Prescott Jeffrey W, Priddy Mike, Best Thomas M, Pennell Michael, Swanson Mark S, Haq Furqan, Jackson Rebecca D, Gurcan Metin N
Department of Biomedical Informatics, Ohio State University, Columbus, OH 43210, USA.
Annu Int Conf IEEE Eng Med Biol Soc. 2009;2009:6360-3. doi: 10.1109/IEMBS.2009.5333260.
In this paper we explore a method of segmentation of muscle interstitial adipose tissue (IAT) in MR images of the thigh. The objective is to apply the method towards research into biomarkers of osteoarthritis (OA). T1-weighted images of the thigh are intensity standardized through bias field correction and intensity normalization. IAT within the thigh muscles is then segmented using a threshold combined with morphological constraints applied on connected regions in the thresholded image. The morphological constraints can be adjusted to allow for highly sensitive or highly specific IAT segmentation. The use of the morphological constraints improved the specificity of IAT segmentation over a threshold segmentation method from 0.54 to 0.67, while retaining a nearly equivalent sensitivity of 0.82 compared to 0.84. We then present a preliminary statistical analysis to demonstrate the application of the automated IAT segmentation. Finally, we specify a protocol for further exploration of IAT by leveraging the massive imaging dataset of the Osteoarthritis Initiative (OAI).

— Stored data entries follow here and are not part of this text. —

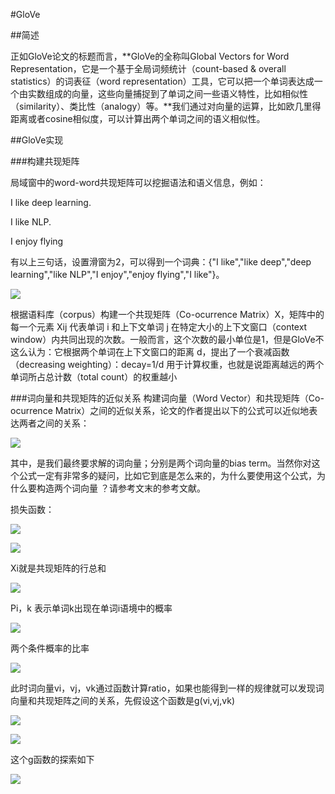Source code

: #GloVe

##简述

正如GloVe论文的标题而言，**GloVe的全称叫Global Vectors for Word Representation，它是一个基于全局词频统计（count-based & overall statistics）的词表征（word representation）工具，它可以把一个单词表达成一个由实数组成的向量，这些向量捕捉到了单词之间一些语义特性，比如相似性（similarity）、类比性（analogy）等。**我们通过对向量的运算，比如欧几里得距离或者cosine相似度，可以计算出两个单词之间的语义相似性。

##GloVe实现

###构建共现矩阵

局域窗中的word-word共现矩阵可以挖掘语法和语义信息，例如：

I like deep learning.

I like NLP.

I enjoy flying

有以上三句话，设置滑窗为2，可以得到一个词典：{"I like","like deep","deep learning","like NLP","I enjoy","enjoy flying","I like"}。

![](https://cdn.jsdelivr.net/gh/tj-messi/picture/20241107212633.png)

根据语料库（corpus）构建一个共现矩阵（Co-ocurrence Matrix）X，矩阵中的每一个元素 Xij 代表单词 i 和上下文单词 j 在特定大小的上下文窗口（context window）内共同出现的次数。一般而言，这个次数的最小单位是1，但是GloVe不这么认为：它根据两个单词在上下文窗口的距离 d，提出了一个衰减函数（decreasing weighting）：decay=1/d 用于计算权重，也就是说距离越远的两个单词所占总计数（total count）的权重越小

###词向量和共现矩阵的近似关系
构建词向量（Word Vector）和共现矩阵（Co-ocurrence Matrix）之间的近似关系，论文的作者提出以下的公式可以近似地表达两者之间的关系：

![](https://cdn.jsdelivr.net/gh/tj-messi/picture/20241107212855.png)

其中，是我们最终要求解的词向量；分别是两个词向量的bias term。当然你对这个公式一定有非常多的疑问，比如它到底是怎么来的，为什么要使用这个公式，为什么要构造两个词向量 ？请参考文末的参考文献。

损失函数：

![](https://cdn.jsdelivr.net/gh/tj-messi/picture/1730986543050.png)

![](https://cdn.jsdelivr.net/gh/tj-messi/picture/1730986632647.png)

Xi就是共现矩阵的行总和

![](https://cdn.jsdelivr.net/gh/tj-messi/picture/1730986693153.png)

Pi，k 表示单词k出现在单词i语境中的概率

![](https://cdn.jsdelivr.net/gh/tj-messi/picture/1730986746134.png)

两个条件概率的比率

![](https://cdn.jsdelivr.net/gh/tj-messi/picture/1730986842171.png)

此时词向量vi，vj，vk通过函数计算ratio，如果也能得到一样的规律就可以发现词向量和共现矩阵之间的关系，先假设这个函数是g(vi,vj,vk)

![](https://cdn.jsdelivr.net/gh/tj-messi/picture/1730987246662.png)

![](https://cdn.jsdelivr.net/gh/tj-messi/picture/1730987281541.png)

这个g函数的探索如下

![](https://cdn.jsdelivr.net/gh/tj-messi/picture/1730987369908.png)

在本文中,我们探索了一种在大腿磁共振成像(MR)图像中分割肌肉间质脂肪组织(IAT)的方法。目的是将该方法应用于骨关节炎(OA)生物标志物的研究。通过偏置场校正和强度归一化对大腿的T1加权图像进行强度标准化。然后,使用阈值结合形态学约束对阈值图像中的连通区域应用于大腿肌肉内的IAT进行分割。形态学约束可以进行调整,以实现高度敏感或高度特异的IAT分割。与阈值分割方法相比,形态学约束的使用将IAT分割的特异性从0.54提高到了0.67,同时与0.84相比,保持了近乎相同的0.82的敏感性。然后,我们进行了初步的统计分析,以证明自动IAT分割的应用。最后,我们通过利用骨关节炎倡议(OAI)的大量成像数据集,指定了进一步探索IAT的方案。